# Magnetic Vector Potential - a measure of Momentum

I am trying to understand the magnetic vector potential as momentum per unit charge, that is, somehow, the "total" momentum should be $$p = mv +qA$$.

Here's a part of the paper I was reading - I am facing difficulties understanding the mathematical gymnastics involved, and would appreciate any help!

Firstly, let's start with (16). On the RHS, the dot product of velocity with $$v$$ x $$B$$ is zero, and only the first term remains. To arrive at (18) from (16), I added the time derivative of $$q\phi$$ on both sides - the LHS is now what is desired, so manipulation on RHS should yield the RHS of (18); and this is where I'm stuck. How should I take it from here? Please help! A detailed explanation would be great. I'm using Griffiths as the text for my E&M course, and I am only familiar with the level of vector calculus used in the book, and that is probably why I'm stuck where I am.

Also, I need help deriving (19) (trust me, I tried).

Lastly, what is the difference between $$p = mv$$ and $$p = mv + qA$$? We call both as momentum, and I'd learnt only the former in a classical mechanics course. So what is the difference in meaning and interpretation of the two different momenta? I am really interested in understanding this concept - vector potential as momentum per unit charge, please help me out! Also, this is a very absorbing concept, one that isn't touched upon in nearly all E&M texts, so this post, when complete with answers, would definitely interest many people on Physics SE!

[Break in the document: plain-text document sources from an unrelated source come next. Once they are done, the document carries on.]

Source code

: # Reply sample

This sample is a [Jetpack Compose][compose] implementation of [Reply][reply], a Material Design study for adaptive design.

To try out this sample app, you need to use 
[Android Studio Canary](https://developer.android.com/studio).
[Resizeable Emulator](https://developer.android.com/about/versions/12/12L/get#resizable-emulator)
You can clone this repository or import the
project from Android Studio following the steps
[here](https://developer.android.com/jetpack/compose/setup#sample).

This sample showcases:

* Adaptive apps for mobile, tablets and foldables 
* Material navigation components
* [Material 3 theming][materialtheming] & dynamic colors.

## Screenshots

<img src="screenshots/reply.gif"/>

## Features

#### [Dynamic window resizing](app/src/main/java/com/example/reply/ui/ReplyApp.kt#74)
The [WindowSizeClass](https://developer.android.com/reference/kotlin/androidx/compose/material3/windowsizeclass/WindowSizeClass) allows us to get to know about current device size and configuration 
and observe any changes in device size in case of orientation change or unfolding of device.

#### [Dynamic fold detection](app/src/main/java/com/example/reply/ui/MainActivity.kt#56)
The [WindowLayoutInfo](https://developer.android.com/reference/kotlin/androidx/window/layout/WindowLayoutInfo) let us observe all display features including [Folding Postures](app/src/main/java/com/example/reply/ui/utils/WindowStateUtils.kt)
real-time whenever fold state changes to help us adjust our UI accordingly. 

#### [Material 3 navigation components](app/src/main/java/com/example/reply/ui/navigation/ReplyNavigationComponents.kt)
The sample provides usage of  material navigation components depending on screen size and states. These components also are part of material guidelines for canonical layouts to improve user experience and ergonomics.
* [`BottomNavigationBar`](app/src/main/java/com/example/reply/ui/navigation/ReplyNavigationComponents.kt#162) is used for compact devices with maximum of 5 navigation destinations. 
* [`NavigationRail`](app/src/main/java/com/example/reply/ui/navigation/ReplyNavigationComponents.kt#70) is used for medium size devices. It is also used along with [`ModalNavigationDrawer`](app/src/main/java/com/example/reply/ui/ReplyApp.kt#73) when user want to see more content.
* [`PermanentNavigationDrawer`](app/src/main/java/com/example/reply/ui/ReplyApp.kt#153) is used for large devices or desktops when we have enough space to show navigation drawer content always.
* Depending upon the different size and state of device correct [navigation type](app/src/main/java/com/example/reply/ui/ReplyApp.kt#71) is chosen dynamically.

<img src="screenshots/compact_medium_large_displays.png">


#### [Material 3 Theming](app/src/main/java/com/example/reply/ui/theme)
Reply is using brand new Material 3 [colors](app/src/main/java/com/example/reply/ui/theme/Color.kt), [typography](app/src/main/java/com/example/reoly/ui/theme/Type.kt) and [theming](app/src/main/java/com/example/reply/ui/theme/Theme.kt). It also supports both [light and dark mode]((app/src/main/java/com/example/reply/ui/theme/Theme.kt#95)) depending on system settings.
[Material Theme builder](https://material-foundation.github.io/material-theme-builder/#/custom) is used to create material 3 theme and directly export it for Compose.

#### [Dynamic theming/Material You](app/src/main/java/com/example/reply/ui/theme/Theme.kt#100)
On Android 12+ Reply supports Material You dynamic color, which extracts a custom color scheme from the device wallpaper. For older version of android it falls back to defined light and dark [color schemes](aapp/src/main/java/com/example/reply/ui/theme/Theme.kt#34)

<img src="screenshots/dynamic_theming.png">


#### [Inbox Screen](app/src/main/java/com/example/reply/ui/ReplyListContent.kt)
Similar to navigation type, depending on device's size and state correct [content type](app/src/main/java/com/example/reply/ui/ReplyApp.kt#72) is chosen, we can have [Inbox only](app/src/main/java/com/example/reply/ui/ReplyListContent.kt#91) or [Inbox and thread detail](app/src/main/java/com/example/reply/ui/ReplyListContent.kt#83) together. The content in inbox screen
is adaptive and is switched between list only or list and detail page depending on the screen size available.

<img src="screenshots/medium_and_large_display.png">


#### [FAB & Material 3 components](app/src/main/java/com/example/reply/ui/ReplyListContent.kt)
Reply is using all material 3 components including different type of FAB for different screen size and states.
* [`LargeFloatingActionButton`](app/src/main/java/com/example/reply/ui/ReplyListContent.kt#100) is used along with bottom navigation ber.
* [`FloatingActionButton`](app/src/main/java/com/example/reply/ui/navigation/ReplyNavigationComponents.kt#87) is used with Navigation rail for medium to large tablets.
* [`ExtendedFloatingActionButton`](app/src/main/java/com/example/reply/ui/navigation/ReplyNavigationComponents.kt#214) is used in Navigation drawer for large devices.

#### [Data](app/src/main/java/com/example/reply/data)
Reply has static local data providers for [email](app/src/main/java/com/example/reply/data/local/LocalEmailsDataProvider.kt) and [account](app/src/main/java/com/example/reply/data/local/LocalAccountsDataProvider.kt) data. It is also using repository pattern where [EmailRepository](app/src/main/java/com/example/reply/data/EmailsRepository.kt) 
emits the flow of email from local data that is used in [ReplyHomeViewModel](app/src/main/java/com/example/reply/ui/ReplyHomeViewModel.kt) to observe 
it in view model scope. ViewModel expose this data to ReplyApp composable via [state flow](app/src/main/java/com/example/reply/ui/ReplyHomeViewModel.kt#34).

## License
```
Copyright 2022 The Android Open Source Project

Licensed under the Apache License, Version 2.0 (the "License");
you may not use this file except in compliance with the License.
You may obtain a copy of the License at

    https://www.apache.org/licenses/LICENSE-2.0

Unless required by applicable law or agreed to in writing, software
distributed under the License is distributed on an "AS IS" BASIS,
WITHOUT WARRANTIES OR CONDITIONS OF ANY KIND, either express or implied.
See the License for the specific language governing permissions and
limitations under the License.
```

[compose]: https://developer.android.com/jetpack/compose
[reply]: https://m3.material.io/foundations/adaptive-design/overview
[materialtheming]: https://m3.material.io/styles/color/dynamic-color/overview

Here's the link to the entire paper, if the readers would like to know more: Thoughts on the magnetic vector potential

• Equation (14) in your Dokument give you the Lagrangian. So with Euler Lagrangian Methode you get the equations of motion, which give you equation (19). – Eli Oct 1 '19 at 13:08

First the derivations:

Equation 18:

The connection between total time derivative $$\frac{d}{dt}$$ and partial time derivative $$\frac{\partial}{\partial t}$$ of a scalar function is, using the chain rule,

$$\frac{d}{dt} = \frac{\partial}{\partial t} + \frac{\partial x}{\partial t} \frac{\partial}{\partial x} + \frac{\partial y}{\partial t} \frac{\partial}{\partial y} + \frac{\partial z}{\partial t} \frac{\partial}{\partial z}$$

Notice that this is equal to

$$\frac{d}{dt} = \frac{\partial}{\partial t} + \mathbf{v} \cdot \nabla$$

Hence $$q \frac{d \phi}{dt} = q \frac{\partial \phi}{\partial t} + q \mathbf{v} \cdot \nabla \phi$$, where the last term is the one appearing in Eq. 16, but with a minus sign.

From this we get

$$\frac{d}{dt} \left( \frac{1}{2} m v^2 \right) = -q \mathbf{v} \cdot \nabla \phi - q \mathbf{v} \cdot \frac{\partial \mathbf{A}}{\partial t}$$

$$\frac{d}{dt} \left( \frac{1}{2} m v^2 \right) = q \frac{\partial \phi}{\partial t} - q \frac{d \phi}{dt} - q \mathbf{v} \cdot \frac{\partial \mathbf{A}}{\partial t}$$

$$\frac{d}{dt} \left( \frac{1}{2} m v^2 \right) + q \frac{d \phi}{dt} = q \frac{\partial \phi}{\partial t} - q \mathbf{v} \cdot \frac{\partial \mathbf{A}}{\partial t}$$

$$\frac{d}{dt} \left(\frac{1}{2} m v^2 + q \phi \right) = q \left(\frac{\partial \phi}{\partial t} - \mathbf{v} \cdot \frac{\partial \mathbf{A}}{\partial t} \right)$$

which is what I think Eq. 18 is supposed to be. Here it is also perfectly clear that if $$\phi, \mathbf{A}$$ are not explicitly time dependent, then their partial time derivatives are 0, and the whole RHS is zero.

Equation 19:

Here we need the total time derivative of a vector function $$\mathbf{A}$$. By looking at the components of the vector, we should realize that

$$\frac{d \mathbf{A}}{dt} = \frac{\partial \mathbf{A}}{\partial t} + \left( \mathbf{v} \cdot \nabla \right) \mathbf{A}$$

with the interpretation that e.g.

$$\frac{d A_x}{dt} = \frac{\partial A_x}{\partial t} + \frac{\partial x}{\partial t} \frac{\partial A_x}{\partial x} + \frac{\partial y}{\partial t} \frac{\partial A_x}{\partial y} + \frac{\partial z}{\partial t} \frac{\partial A_x}{\partial z}$$

We have a useful vector calculus identity link:

$$\mathbf{v} \times (\nabla \times \mathbf{A}) = \nabla_\mathbf{A} (\mathbf{v} \cdot \mathbf{A}) - (\mathbf{v} \cdot \nabla) \mathbf{A}$$

where the notation $$\nabla_\mathbf{A}$$ means only the variation due to $$\mathbf{A}$$ is taken into account in that term.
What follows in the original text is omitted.